As I understand it, temperature is really a measure of the average motion of particles. In SR when an object is going at a speed appreciable to the speed of light it will be time dilated, length contracted etc.
But what if we were to measure its temperature; since it is going a lot faster won't its temperature be much larger (hotter) compared to its rest temperature?
Is there a formula for this?
is it just that T'= Trest*gamma where gamma is just (1-v^2/c^2)^(-1/2)?

thank you

2. Aug 14, 2006

### bernhard.rothenstein

3. Aug 14, 2006

### pervect

Staff Emeritus
You might try looking at http://arxiv.org/abs/physics/0505004

It presents a particular version of relativistic thermo called van-Kampen Israel theory, but it has some links to other papers.

It seems like one of the easier to understand treatments from what I've seen. However, thermodynamics really isn't one of my strong points.

The treatment in this paper winds up with a four-vector to represent "inverse temperature".

Instead of delta-S = Delta-Q / T, one has

delta-S = Energy-momentum-4-vector * inverse-temperature 4-vector

where the product is a "dot" product of two 4-vectors into a scalar.

I can't really comment too much on other versions of relativistic thermodynamics, or their merits and dismerits, or why there is a controversy, unfortunately.

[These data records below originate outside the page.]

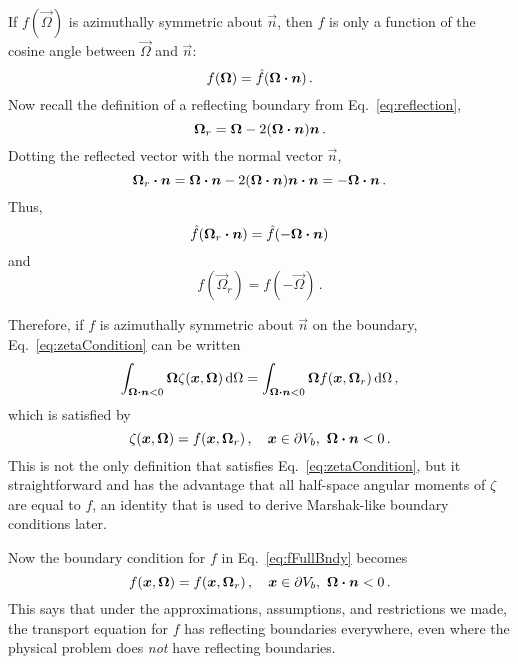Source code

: If $f(\vec{\Omega})$ is azimuthally symmetric about $\vec{n}$, then $f$ is only
a function of the cosine angle between $\vec{\Omega}$ and $\vec{n}$:
\begin{equation*}
f(\bm{\Omega}) = \hat f( \bm{\Omega} \bm{\cdot} \bm{n})\,.
\end{equation*}
Now recall the definition of a reflecting boundary from
Eq.~\eqref{eq:reflection},
\begin{equation*}
  \bm{\Omega}_r = \bm{\Omega} - 2(\bm{\Omega} \bm{\cdot} \bm{n}) \bm{n}\,.
\end{equation*}
Dotting the reflected vector with the normal vector $\vec{n}$,
\begin{equation*}
  \bm{\Omega}_r \bm{\cdot} \bm{n}
  = \bm{\Omega} \bm{\cdot} \bm{n} - 2(\bm{\Omega} \bm{\cdot} \bm{n}) \bm{n}\bm{\cdot} \bm{n}
  = - \bm{\Omega} \bm{\cdot} \bm{n}\,.
\end{equation*}
Thus,
\begin{equation*}
  \hat f( \bm{\Omega}_r \bm{\cdot} \bm{n}) = \hat f( -\bm{\Omega} \bm{\cdot} \bm{n})
\end{equation*}
and
\begin{equation}\label{eq:aziSymResult}
  f( \vec{\Omega}_r) = f( -\vec{\Omega} )\,.
\end{equation}

Therefore, if $f$ is azimuthally symmetric about $\vec{n}$ on the
boundary, Eq.~\eqref{eq:zetaCondition} can be written
\begin{equation}\label{eq:zetaCondition2}
  \int_{\bm{\Omega} \bm{\cdot} \bm{n} < 0}
  \bm{\Omega} \zeta(\bm{x}, \bm{\Omega})\mathop{}\!\mathrm{d}\Omega
  = \int_{\bm{\Omega} \bm{\cdot} \bm{n} < 0}
  \bm{\Omega} f(\bm{x}, \bm{\Omega}_r)\mathop{}\!\mathrm{d}\Omega \,,
\end{equation}
which is satisfied by
\begin{equation} \label{eq:zeta}
  \zeta(\bm{x}, \bm{\Omega}) = f(\bm{x}, \bm{\Omega}_r) \,,
 \quad \bm{x} \in \partial V_b, \ \bm{\Omega} \bm{\cdot} \bm{n} < 0 \,.
\end{equation}
This is not the only definition that satisfies Eq.~\eqref{eq:zetaCondition},
but it straightforward and has the advantage that all half-space angular moments
of $\zeta$ are equal to $f$, an identity that is used to derive Marshak-like
boundary conditions later.

Now the boundary condition for $f$ in Eq.~\eqref{eq:fFullBndy} becomes
\begin{equation} \label{eq:fFullBndy2}
  f(\bm{x}, \bm{\Omega}) = f(\bm{x}, \bm{\Omega}_r) \,,
 \quad \bm{x} \in \partial V_b, \ \bm{\Omega} \bm{\cdot} \bm{n} < 0\,.
\end{equation}
This says that under the approximations, assumptions, and restrictions we made,
the transport equation for $f$ has reflecting boundaries everywhere, even
where the physical problem does \emph{not} have reflecting boundaries.

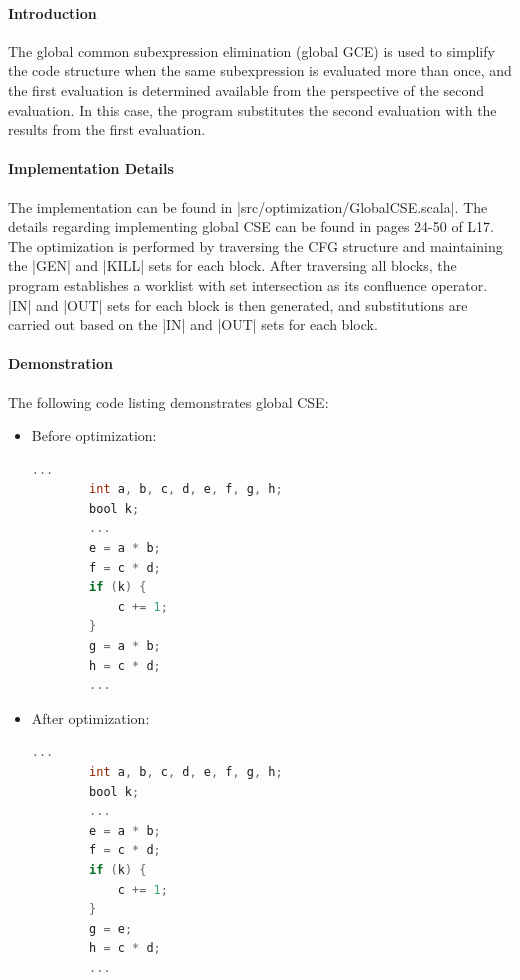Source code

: \paragraph{Introduction}

The global common subexpression elimination (global GCE) is used to simplify the code structure when the same subexpression is evaluated more than once, and the first evaluation is determined available from the perspective of the second evaluation. In this case, the program substitutes the second evaluation with the results from the first evaluation.

\paragraph{Implementation Details}

The implementation can be found in |src/optimization/GlobalCSE.scala|. The details regarding implementing global CSE can be found in pages 24-50 of L17. The optimization is performed by traversing the CFG structure and maintaining the |GEN| and |KILL| sets for each block. After traversing all blocks, the program establishes a worklist with set intersection as its confluence operator. |IN| and |OUT| sets for each block is then generated, and substitutions are carried out based on the |IN| and |OUT| sets for each block.

\paragraph{Demonstration}

The following code listing demonstrates global CSE:

\begin{itemize}
    \item Before optimization:
    \begin{lstlisting}[language=C]
        ...
        int a, b, c, d, e, f, g, h;
        bool k;
        ...
        e = a * b;
        f = c * d;
        if (k) {
            c += 1;
        }
        g = a * b;
        h = c * d;
        ...
    \end{lstlisting}
    \item After optimization:
    \begin{lstlisting}[language=C]
        ...
        int a, b, c, d, e, f, g, h;
        bool k;
        ...
        e = a * b;
        f = c * d;
        if (k) {
            c += 1;
        }
        g = e;
        h = c * d;
        ...
    \end{lstlisting}
\end{itemize}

Most textbook treatments I've seen just work the problem in the rest frame of the fluid anyway.

4. Feb 13, 2009

### dbaron13

Wouldn't temperature reflect the blue-shift/red-shift phenomenon? i.e. Appear hotter coming than going? Or shoujld that be vice-versa, hotter going than coming (as heat is an infrared wavelength)...

Last edited: Feb 13, 2009
5. Feb 13, 2009

### AEM

There's a book titled Relativity Thermodynamics and Cosmology by Richard C. Tolman that may be available as a Dover reprint from one of the many used book dealers that are online. It's going to be rather dated --it was originally published in 1934. However, it's got some good basic stuff in it if you're really interested in thermodynamics in both Special and General Relativity.

6. Feb 14, 2009

### Naty1

Blumfeld: good question!!!! I wish I could think of a good answer!!!

I suspect that's a key insight but like other posters my thermodynamics is too limited for me to have an opinion. The question of the link between information entropy and thermodynamic entropy is a hotly debated topic but a first guess is that fast objects are not hotter.

It's interesting to note that an acceleraing frame an observer measures surroundings as HOTTER than a non accelerating observer...this was discussed in another thread here not too long ago.

Wikipedia discusses relativistic heat conduction at :

http://en.wikipedia.org/wiki/Relativistic_heat_conduction

And it appears some refinements of that theory might be required.

Roger Penrose notes in THE ROAD TO REALITY that the refinement of thermodynamics is statistical mechanics so that might be an area for further study in answering the question. And in Chapter 27 he discusses even more fundamental "puzzling issues in thermodynamics".
But not explicitly the relationship to relativity.